だが、これくらいで驚いてもらっては困るので話を進めよう。
「驚くのもわからなくないが、慣れてもらえないと今後に支障を来すぞ?」
「いや、わかってるよ。わかってるんだけど…だって亜空七羽だよ!紫鏡伝御だよ!」
「そうですよ!次代を率いる天才霊跋師です!!」
「俺には普通の事だからよくわからんな」
七羽と伝御が有名なのは周知の事実であり俺も知っている。
だが、俺はそれ以前の二人を知っているし努力を重ねてきたのを間近で見ている。だから天才なんて思わない。こいつらはいつも通りだ。
他人にはあずかり知らぬことだが。
「普通って、そんな態度なのは斂徒だけだよ」
「知らん。別にいいだろ」
「そうそう。斂徒はこうだからいいんだよ。なあ七羽」
「そうだね。斂徒、立ち話もいいけど二人のこと紹介してくれない?」
「わかってる。でも、飯を作ってる最中だったからな。お前ら疲れてるだろうし先に休んでおけ。全員戻ってから話す」
「うん。

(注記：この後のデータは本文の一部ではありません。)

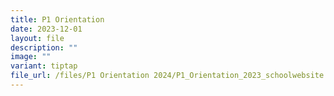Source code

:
 ```yaml
---
title: P1 Orientation
date: 2023-12-01
layout: file
description: ""
image: ""
variant: tiptap
file_url: /files/P1 Orientation 2024/P1_Orientation_2023_schoolwebsite.pdf
---
```

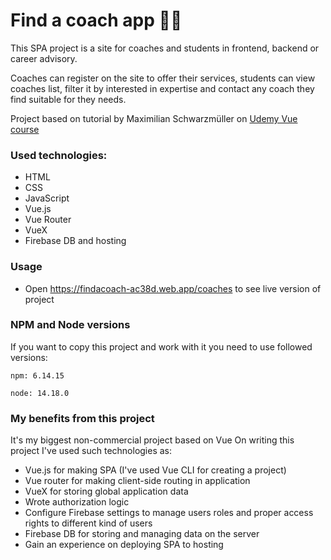 # Find a coach app 👨‍💻

This SPA project is a site for coaches and students in 
frontend, backend or career advisory.  

Coaches can register on the site to offer their services, students can view coaches list, filter it by interested in expertise and contact any coach they find suitable for they needs.

Project based on tutorial by Maximilian Schwarzmüller on [Udemy Vue course](https://www.udemy.com/course/vuejs-2-the-complete-guide)

### Used technologies:
- HTML
- CSS
- JavaScript
- Vue.js
- Vue Router
- VueX
- Firebase DB and hosting

### Usage
- Open https://findacoach-ac38d.web.app/coaches to see live version of project

### NPM and Node versions
If you want to copy this project and work with it you need to use followed versions:
```
npm: 6.14.15
```
```
node: 14.18.0
```

### My benefits from this project
It's my biggest non-commercial project based on Vue
On writing this project I've used such technologies as:  
- Vue.js for making SPA (I've used Vue CLI for creating a project)
- Vue router for making client-side routing in application
- VueX for storing global application data
- Wrote authorization logic
- Configure Firebase settings to manage users roles and proper access rights to different kind of users
- Firebase DB for storing and managing data on the server
- Gain an experience on deploying SPA to hosting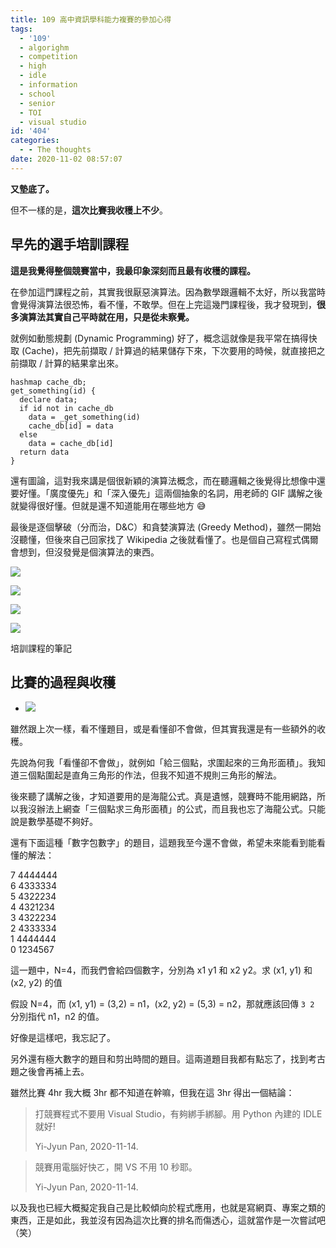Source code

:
 ```yaml
---
title: 109 高中資訊學科能力複賽的參加心得
tags:
  - '109'
  - algorighm
  - competition
  - high
  - idle
  - information
  - school
  - senior
  - TOI
  - visual studio
id: '404'
categories:
  - - The thoughts
date: 2020-11-02 08:57:07
---
```


**又墊底了。**

但不一樣的是，**這次比賽我收穫上不少**。
<!-- more -->
## 早先的選手培訓課程

**這是我覺得整個競賽當中，我最印象深刻而且最有收穫的課程。**

在參加這門課程之前，其實我很厭惡演算法。因為數學跟邏輯不太好，所以我當時會覺得演算法很恐怖，看不懂，不敢學。但在上完這幾門課程後，我才發現到，**很多演算法其實自己平時就在用，只是從未察覺。**

就例如動態規劃 (Dynamic Programming) 好了，概念這就像是我平常在搞得快取 (Cache)，把先前擷取 / 計算過的結果儲存下來，下次要用的時候，就直接把之前擷取 / 計算的結果拿出來。

```
hashmap cache_db;
get_something(id) {
  declare data;
  if id not in cache_db
    data = _get_something(id)
    cache_db[id] = data
  else
    data = cache_db[id]
  return data
}
```

還有圖論，這對我來講是個很新穎的演算法概念，而在聽邏輯之後覺得比想像中還要好懂。「廣度優先」和「深入優先」這兩個抽象的名詞，用老師的 GIF 講解之後就變得很好懂。但就是還不知道能用在哪些地方 😅

最後是逐個擊破（分而治，D&C）和貪婪演算法 (Greedy Method)，雖然一開始沒聽懂，但後來自己回家找了 Wikipedia 之後就看懂了。也是個自己寫程式偶爾會想到，但沒發覺是個演算法的東西。

![](https://blog.pan93.tk/wp-content/uploads/2020/11/20201115_115247-675x1024.jpg)

![](https://blog.pan93.tk/wp-content/uploads/2020/11/20201115_115345-635x1024.jpg)

![](https://blog.pan93.tk/wp-content/uploads/2020/11/20201115_115415-713x1024.jpg)

![](https://blog.pan93.tk/wp-content/uploads/2020/11/20201115_115448-741x1024.jpg)

  
培訓課程的筆記

## 比賽的過程與收穫

*   ![](https://blog.pan93.tk/wp-content/uploads/2020/11/INFOP1-1024x1011.png)
    

雖然跟上次一樣，看不懂題目，或是看懂卻不會做，但其實我還是有一些額外的收穫。

先說為何我「看懂卻不會做」，就例如「給三個點，求圍起來的三角形面積」。我知道三個點圍起是直角三角形的作法，但我不知道不規則三角形的解法。

後來聽了講解之後，才知道要用的是海龍公式。真是遺憾，競賽時不能用網路，所以我沒辦法上網查「三個點求三角形面積」的公式，而且我也忘了海龍公式。只能說是數學基礎不夠好。

還有下面這種「數字包數字」的題目，這題我至今還不會做，希望未來能看到能看懂的解法：

7 4444444  
6 4333334  
5 4322234  
4 4321234  
3 4322234  
2 4333334  
1 4444444  
0 1234567

這一題中，N=4，而我們會給四個數字，分別為 x1 y1 和 x2 y2。求 (x1, y1) 和 (x2, y2) 的值

假設 N=4，而 (x1, y1) = (3,2) = n1，(x2, y2) = (5,3) = n2，那就應該回傳 `3 2` 分別指代 n1，n2 的值。

好像是這樣吧，我忘記了。

另外還有極大數字的題目和剪出時間的題目。這兩道題目我都有點忘了，找到考古題之後會再補上去。

雖然比賽 4hr 我大概 3hr 都不知道在幹嘛，但我在這 3hr 得出一個結論：

> 打競賽程式不要用 Visual Studio，有夠綁手綁腳。用 Python 內建的 IDLE 就好!
> 
> Yi-Jyun Pan, 2020-11-14.

> 競賽用電腦好快ㄛ，開 VS 不用 10 秒耶。
> 
> Yi-Jyun Pan, 2020-11-14.

以及我也已經大概擬定我自己是比較傾向於程式應用，也就是寫網頁、專案之類的東西，正是如此，我並沒有因為這次比賽的排名而傷透心，這就當作是一次嘗試吧（笑）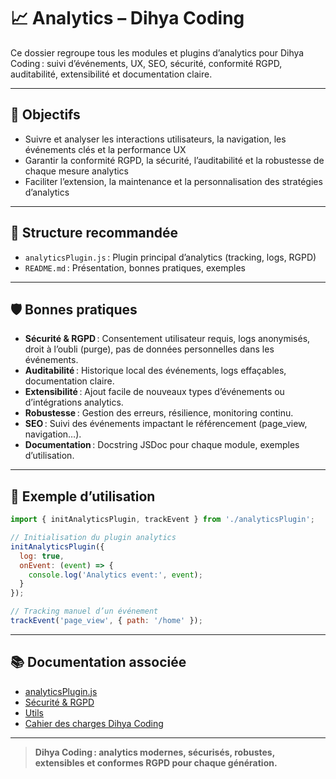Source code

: # 📈 Analytics – Dihya Coding

Ce dossier regroupe tous les modules et plugins d’analytics pour Dihya Coding : suivi d’événements, UX, SEO, sécurité, conformité RGPD, auditabilité, extensibilité et documentation claire.

---

## 🚀 Objectifs

- Suivre et analyser les interactions utilisateurs, la navigation, les événements clés et la performance UX
- Garantir la conformité RGPD, la sécurité, l’auditabilité et la robustesse de chaque mesure analytics
- Faciliter l’extension, la maintenance et la personnalisation des stratégies d’analytics

---

## 📁 Structure recommandée

- `analyticsPlugin.js` : Plugin principal d’analytics (tracking, logs, RGPD)
- `README.md` : Présentation, bonnes pratiques, exemples

---

## 🛡️ Bonnes pratiques

- **Sécurité & RGPD** : Consentement utilisateur requis, logs anonymisés, droit à l’oubli (purge), pas de données personnelles dans les événements.
- **Auditabilité** : Historique local des événements, logs effaçables, documentation claire.
- **Extensibilité** : Ajout facile de nouveaux types d’événements ou d’intégrations analytics.
- **Robustesse** : Gestion des erreurs, résilience, monitoring continu.
- **SEO** : Suivi des événements impactant le référencement (page_view, navigation…).
- **Documentation** : Docstring JSDoc pour chaque module, exemples d’utilisation.

---

## 📝 Exemple d’utilisation

```js
import { initAnalyticsPlugin, trackEvent } from './analyticsPlugin';

// Initialisation du plugin analytics
initAnalyticsPlugin({
  log: true,
  onEvent: (event) => {
    console.log('Analytics event:', event);
  }
});

// Tracking manuel d’un événement
trackEvent('page_view', { path: '/home' });
```

---

## 📚 Documentation associée

- [analyticsPlugin.js](./analyticsPlugin.js)
- [Sécurité & RGPD](../../docs/security.md)
- [Utils](../../utils/README.md)
- [Cahier des charges Dihya Coding](../../../../docs/user_guide/README.md)

---

> **Dihya Coding : analytics modernes, sécurisés, robustes, extensibles et conformes RGPD pour chaque génération.**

わかった」
しばらくした後、第二陣、三陣と帰宅してきた。
皆、長期の任務だったのである程度の会話はしたが、客がいるということで部屋で休んだ後、各自呼んで食卓に集まった。
光迅達には他の面々とは会わないようにと言っている。
同じような展開が目に見えていたからな。
さて、現在テーブルの周囲では緊張、驚き、好奇心、敵意?は後で言いつけるか。まあ様々な表情が並んでいる。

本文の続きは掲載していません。